Wednesday, April 7, 2010

I Hate New Hampshire - Revisited

After a long break from hating New Hampshire, I feel compelled to add one more segment. Months and dozens of entertaining comments later (some even insightful), one comment in particular (thanks S. CA Coastal) brought up a critical question. What happens if you HAVE to move to NH? Obviously we all have things that are out of our control, and if this is your cross to bear, my condolences. But, now what?

Here are my recommendations – if you are obligated to move to NH:

1) Live as close to the coast as you can. It’s not cheap, but higher population density gives better odds you’ll find humanity. And of course by “humanity,” I mean people that will talk to you.

2) Rent. Don’t buy. Aside from avoiding an enormous yearly tax bill, you will also have fewer obstacles to making a quick escape.

3) Take your annual vacation during black fly season. Go anywhere but NH.

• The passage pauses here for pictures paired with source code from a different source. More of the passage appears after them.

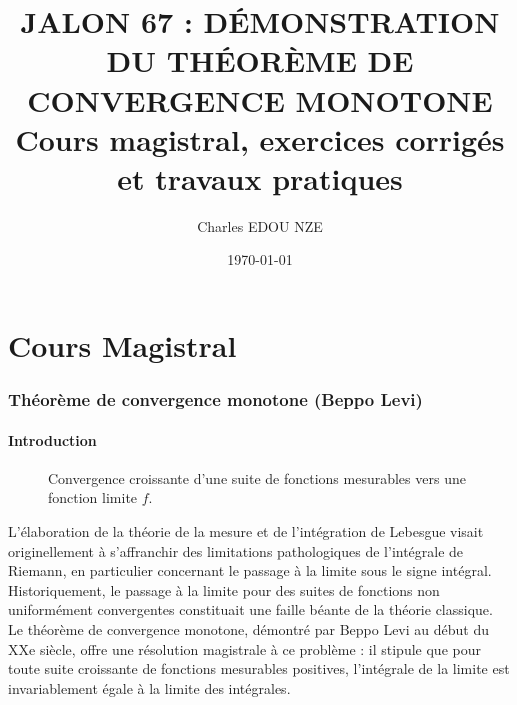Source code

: \documentclass[11pt,a4paper]{article}
\title{\Huge JALON 67 : DÉMONSTRATION DU THÉORÈME DE CONVERGENCE MONOTONE \\ \large Cours magistral, exercices corrigés et travaux pratiques}
\author{\Large Charles EDOU NZE}
\date{\today}
\begin{document}
\maketitle
\tableofcontents
\newpage
\part{Cours Magistral}


\section*{Théorème de convergence monotone (Beppo Levi)}

\subsection*{Introduction}

\begin{figure}[h]
\centering
{}
\caption{Convergence croissante d'une suite de fonctions mesurables vers une fonction limite $f$.}
\end{figure}


L'élaboration de la théorie de la mesure et de l'intégration de Lebesgue visait originellement à s'affranchir des limitations pathologiques de l'intégrale de Riemann, en particulier concernant le passage à la limite sous le signe intégral. Historiquement, le passage à la limite pour des suites de fonctions non uniformément convergentes constituait une faille béante de la théorie classique. Le théorème de convergence monotone, démontré par Beppo Levi au début du XXe siècle, offre une résolution magistrale à ce problème : il stipule que pour toute suite croissante de fonctions mesurables positives, l'intégrale de la limite est invariablement égale à la limite des intégrales.
\end{document}
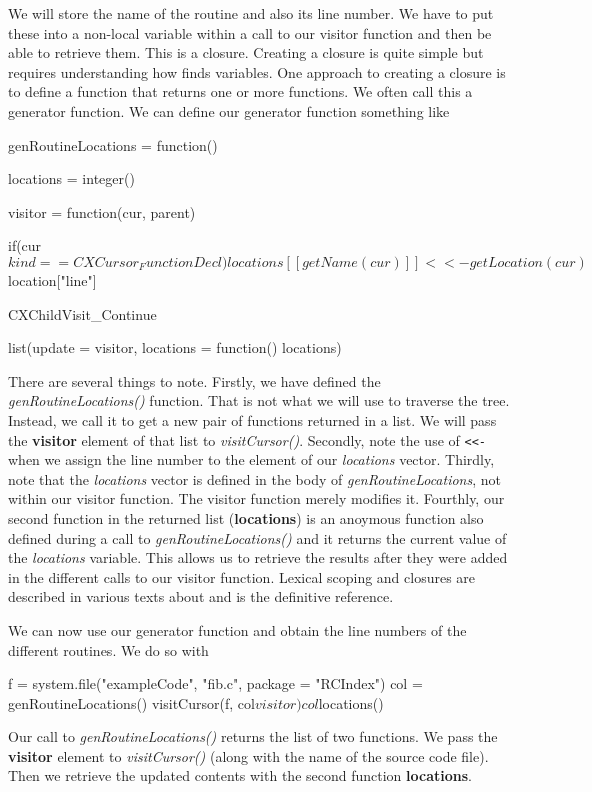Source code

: \documentclass[article]{jss}
\def\R{\proglang{R}}
\def\Rfunc#1{\textsl{#1()}}
\def\Rvar#1{\textsl{#1}}
\def\Rel#1{\textbf{#1}}
\begin{document}
We will store the name of the routine and also its line number.
We have to put these into a non-local variable within a call to our
visitor  function and then be able to retrieve them. This is a closure.
Creating a closure is quite simple but requires understanding how \R{}
finds variables.  One approach to creating a closure is to define a
function that returns one or more functions.  We often call this a
generator function.
We can define our generator function something like
\begin{RCode}
genRoutineLocations = 
function() 
{
   locations = integer()

    visitor = function(cur, parent) {
       if(cur$kind == CXCursor_FunctionDecl) 
         locations[[ getName(cur) ]] <<- getLocation(cur)$location["line"]

        CXChildVisit_Continue
    }

    list(update = visitor, locations = function() locations)
}
\end{RCode}
There are several things to note.  Firstly, we have defined the
\Rfunc{genRoutineLocations} function. That is not what we will use to
traverse the tree. Instead, we call it to get a new pair of functions
returned in a list.  We will pass the \Rel{visitor} element of that
list to \Rfunc{visitCursor}.  Secondly, note the use of \verb+<<-+
when we assign the line number to the element of our \Rvar{locations}
vector.  Thirdly, note that the \Rvar{locations} vector is defined in
the body of \Rvar{genRoutineLocations}, not within our visitor
function. The visitor function merely modifies it.  Fourthly, our
second function in the returned list (\Rel{locations}) is an anoymous
function also defined during a call to \Rfunc{genRoutineLocations} and
it returns the current value of the \Rvar{locations} variable.  This
allows us to retrieve the results after they were added in the
different calls to our visitor function.  Lexical scoping and closures
are described in various texts about \R and \cite{bib:LexicalScoping}
is the definitive reference.

We can now use our generator function and obtain the line numbers of
the different routines. We do so with
\begin{RCode}
f = system.file("exampleCode", "fib.c", package = "RCIndex")
col = genRoutineLocations()
visitCursor(f, col$visitor)
col$locations()
\end{RCode}
Our call to \Rfunc{genRoutineLocations} returns the list of two
functions.
We pass the \Rel{visitor} element  to \Rfunc{visitCursor} (along with
the name of the source code file).
Then we retrieve the updated contents with the second function \Rel{locations}.
\end{document}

4) Plan to take on a hobby. Unchecked, the social isolation will drive you nuts. A productive hobby might distract you. (I qualify with “productive,” because I fear some claim heavy drinking as a hobby.)

5) Get a quality GPS device. You won’t know where you’re going and nobody will give a crap. Best to maximize your self-reliance with high quality resources. This also will assure you’re able to efficiently reach the airport from any location.

6) Prepare for the worst. The infrastructure is what it is, and it sucks. Budget for all the best winter equipment (snow removal equipment, camping supplies), with the assumption that you will battle icy roads, power and water outages.

7) For driving safety, I suggest you purchase a bumper car. Obviously a tank or very sturdy 4-wheel drive could also suffice.

8) Have a sense of humor. If laughter is the best medicine, you’ll need an assload.